The Student Loan Marketing Association (Sallie Mae), the company chartered by Congress to finance education loans, yesterday began a new program of lending money to banks to make home equity and personal loans.

Unlike other Sallie Mae programs, which channel funds directly to student loans, the new program will not require the Sallie Mae money be used for education loans. Instead, it is meant to provide cash for home equity and personal loans on the assumption that many such loans are used for education.

The first use of the Sallie Mae program will be a $500 million loan to Chase Manhattan Corp. of New York. Chase is one of the nation's largest educational lenders, originating between $400 million and $500 million in guaranteed student loans last year, according to a company spokesman.
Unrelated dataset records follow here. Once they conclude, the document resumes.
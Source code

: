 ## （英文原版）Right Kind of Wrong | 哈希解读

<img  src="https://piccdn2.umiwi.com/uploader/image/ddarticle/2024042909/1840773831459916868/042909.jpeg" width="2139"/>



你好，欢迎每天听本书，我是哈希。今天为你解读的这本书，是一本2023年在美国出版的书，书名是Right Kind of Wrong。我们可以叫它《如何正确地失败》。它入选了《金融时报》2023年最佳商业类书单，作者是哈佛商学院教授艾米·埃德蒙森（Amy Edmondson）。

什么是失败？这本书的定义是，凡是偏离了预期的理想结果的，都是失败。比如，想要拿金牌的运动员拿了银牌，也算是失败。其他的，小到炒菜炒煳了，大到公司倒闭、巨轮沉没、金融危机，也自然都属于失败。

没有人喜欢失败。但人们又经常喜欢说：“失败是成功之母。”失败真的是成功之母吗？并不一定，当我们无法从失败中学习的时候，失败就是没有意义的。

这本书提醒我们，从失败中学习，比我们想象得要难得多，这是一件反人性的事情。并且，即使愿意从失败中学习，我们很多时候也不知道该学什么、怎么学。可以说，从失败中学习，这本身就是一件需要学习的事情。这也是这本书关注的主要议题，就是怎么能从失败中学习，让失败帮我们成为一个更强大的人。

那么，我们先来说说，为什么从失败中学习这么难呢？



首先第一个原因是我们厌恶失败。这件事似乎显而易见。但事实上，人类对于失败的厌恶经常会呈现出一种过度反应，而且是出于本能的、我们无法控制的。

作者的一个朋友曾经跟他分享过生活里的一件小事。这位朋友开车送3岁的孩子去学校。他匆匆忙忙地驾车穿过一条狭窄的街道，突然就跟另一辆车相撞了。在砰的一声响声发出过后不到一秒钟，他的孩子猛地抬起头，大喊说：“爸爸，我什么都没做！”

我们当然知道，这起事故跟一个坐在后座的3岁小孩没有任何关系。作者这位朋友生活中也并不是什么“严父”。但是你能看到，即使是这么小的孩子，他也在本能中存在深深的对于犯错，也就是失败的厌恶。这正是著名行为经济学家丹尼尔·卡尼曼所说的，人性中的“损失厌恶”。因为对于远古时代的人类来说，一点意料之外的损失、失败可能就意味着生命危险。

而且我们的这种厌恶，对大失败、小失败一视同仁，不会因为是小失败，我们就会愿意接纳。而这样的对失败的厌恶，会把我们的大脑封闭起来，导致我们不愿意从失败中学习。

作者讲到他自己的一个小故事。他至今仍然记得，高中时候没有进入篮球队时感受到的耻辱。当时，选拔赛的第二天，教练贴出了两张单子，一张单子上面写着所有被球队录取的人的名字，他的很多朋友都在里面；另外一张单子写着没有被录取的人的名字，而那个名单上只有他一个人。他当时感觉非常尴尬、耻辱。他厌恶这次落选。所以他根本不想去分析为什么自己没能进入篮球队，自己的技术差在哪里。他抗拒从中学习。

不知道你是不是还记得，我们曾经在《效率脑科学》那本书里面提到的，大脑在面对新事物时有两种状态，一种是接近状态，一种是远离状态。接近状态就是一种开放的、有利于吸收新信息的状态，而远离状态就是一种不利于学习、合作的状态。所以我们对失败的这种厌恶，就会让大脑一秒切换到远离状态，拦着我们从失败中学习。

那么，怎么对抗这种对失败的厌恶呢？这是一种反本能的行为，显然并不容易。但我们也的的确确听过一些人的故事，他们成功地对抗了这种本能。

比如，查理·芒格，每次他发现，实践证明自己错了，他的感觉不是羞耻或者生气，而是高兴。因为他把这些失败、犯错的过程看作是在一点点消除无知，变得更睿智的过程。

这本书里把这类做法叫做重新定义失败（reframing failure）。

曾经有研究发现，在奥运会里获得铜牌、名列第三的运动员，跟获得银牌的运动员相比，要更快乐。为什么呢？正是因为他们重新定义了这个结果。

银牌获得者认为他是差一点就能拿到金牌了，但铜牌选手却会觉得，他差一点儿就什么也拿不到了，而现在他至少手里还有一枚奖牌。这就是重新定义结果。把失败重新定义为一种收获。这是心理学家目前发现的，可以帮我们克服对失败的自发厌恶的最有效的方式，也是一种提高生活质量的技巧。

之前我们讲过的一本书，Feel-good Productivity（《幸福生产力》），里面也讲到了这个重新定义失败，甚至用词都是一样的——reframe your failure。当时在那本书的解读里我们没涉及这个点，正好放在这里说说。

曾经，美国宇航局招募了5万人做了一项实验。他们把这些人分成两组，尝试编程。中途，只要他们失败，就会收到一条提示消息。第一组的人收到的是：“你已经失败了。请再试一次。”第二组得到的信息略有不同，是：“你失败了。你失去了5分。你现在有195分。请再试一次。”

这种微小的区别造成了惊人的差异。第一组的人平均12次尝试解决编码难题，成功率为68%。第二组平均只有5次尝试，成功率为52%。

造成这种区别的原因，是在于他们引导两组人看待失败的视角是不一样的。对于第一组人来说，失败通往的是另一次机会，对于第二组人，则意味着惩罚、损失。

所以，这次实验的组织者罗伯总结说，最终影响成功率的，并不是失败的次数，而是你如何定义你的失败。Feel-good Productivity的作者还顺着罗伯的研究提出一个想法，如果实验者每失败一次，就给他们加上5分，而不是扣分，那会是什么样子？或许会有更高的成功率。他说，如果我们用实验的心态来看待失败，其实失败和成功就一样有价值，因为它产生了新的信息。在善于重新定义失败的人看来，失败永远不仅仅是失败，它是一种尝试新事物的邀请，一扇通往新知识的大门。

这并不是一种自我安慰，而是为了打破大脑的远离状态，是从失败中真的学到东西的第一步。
Sallie Mae said it is launching the program because of "growing consumer demand" for home equity and education financing.

Sallie Mae, the largest single source of funds for education, already serves as a wholesale source of federally insured student loans, financing one-third of all student loans. It also purchases student loans from banks, schools and other lenders.

The stockholder-owned corporation provided $4.3 billion for educational loans in 1986, according to spokesman Ross Kleinman.

Unlike guaranteed student loans, home equity loans made with Sallie Mae funds will not be federally insured. The guaranteed student loans carry lower interest rates than those commercially available to consumers, with repayment deferred until after the student graduates.

Chase Vice President Anton Nissen said the rate paid by the bank on the loan will be tied to six-month Treasury bills and the six-month London Inter-Bank Offered Rate. "This is clearly less expensive than raising money on the open market," Nissen said. Chase officials said the Sallie Mae program probably won't mean lower rates for borrowers.

The loan will be secured with first mortgages written by Chase, Nissen said.

"Basically we're still providing funding for student loans," Kleinman said. "We're in no way getting into the mortgage lending business."

Chase gets the money up front and has seven years to make the loans. Nissen estimates that goal will be reached in three years. "It frees up lots of funds that can be used for other things," he said.

The amount of the Chase loan was calculated as the proportion of home equity debt that historically has been used to finance postsecondary education, according to Kleinman.

Sallie Mae will not require any documentation of educational use for loans made with the $500 million. "We have no enforcement responsibility at all," Nissen said.

Richard T. Jerue, vice president of the American Association of State Colleges and Universities, said he was concerned that the loan to Chase would drain funds that might otherwise be used for direct student loans and would not make educational financing available in an equitable way.

"First, you have to have a home to get it," Jerue said. "There are a lot of students and families out there that don't have a home to put up for equity." The loan to Chase will probably help many who need supplemental financing for their children's higher education -- mainly "middle-age, middle-income homeowners," he said.

Hal F. Higginbotham, executive director of the College Scholarship Service, part of the College Board, said the Chase loan heralds a new product line for Sallie Mae. He said the loan is a natural extension of a recent trend toward increased borrowing on home equity, which the College Board calculates accounts for 80 percent of families' net worth.

In a separate announcement, Sallie Mae reported second-quarter net income of $44.6 million ($1.01 a share), up 24 percent from the same quarter in 1986.

The company had $20.7 billion in total assets as of June 30, up 25 percent from one year earlier. Second-quarter results brought Sallie Mae's net income for the six months ending June 30 to $87.1 million ($1.96) compared to $70.5 million ($1.45) for the same period of 1986.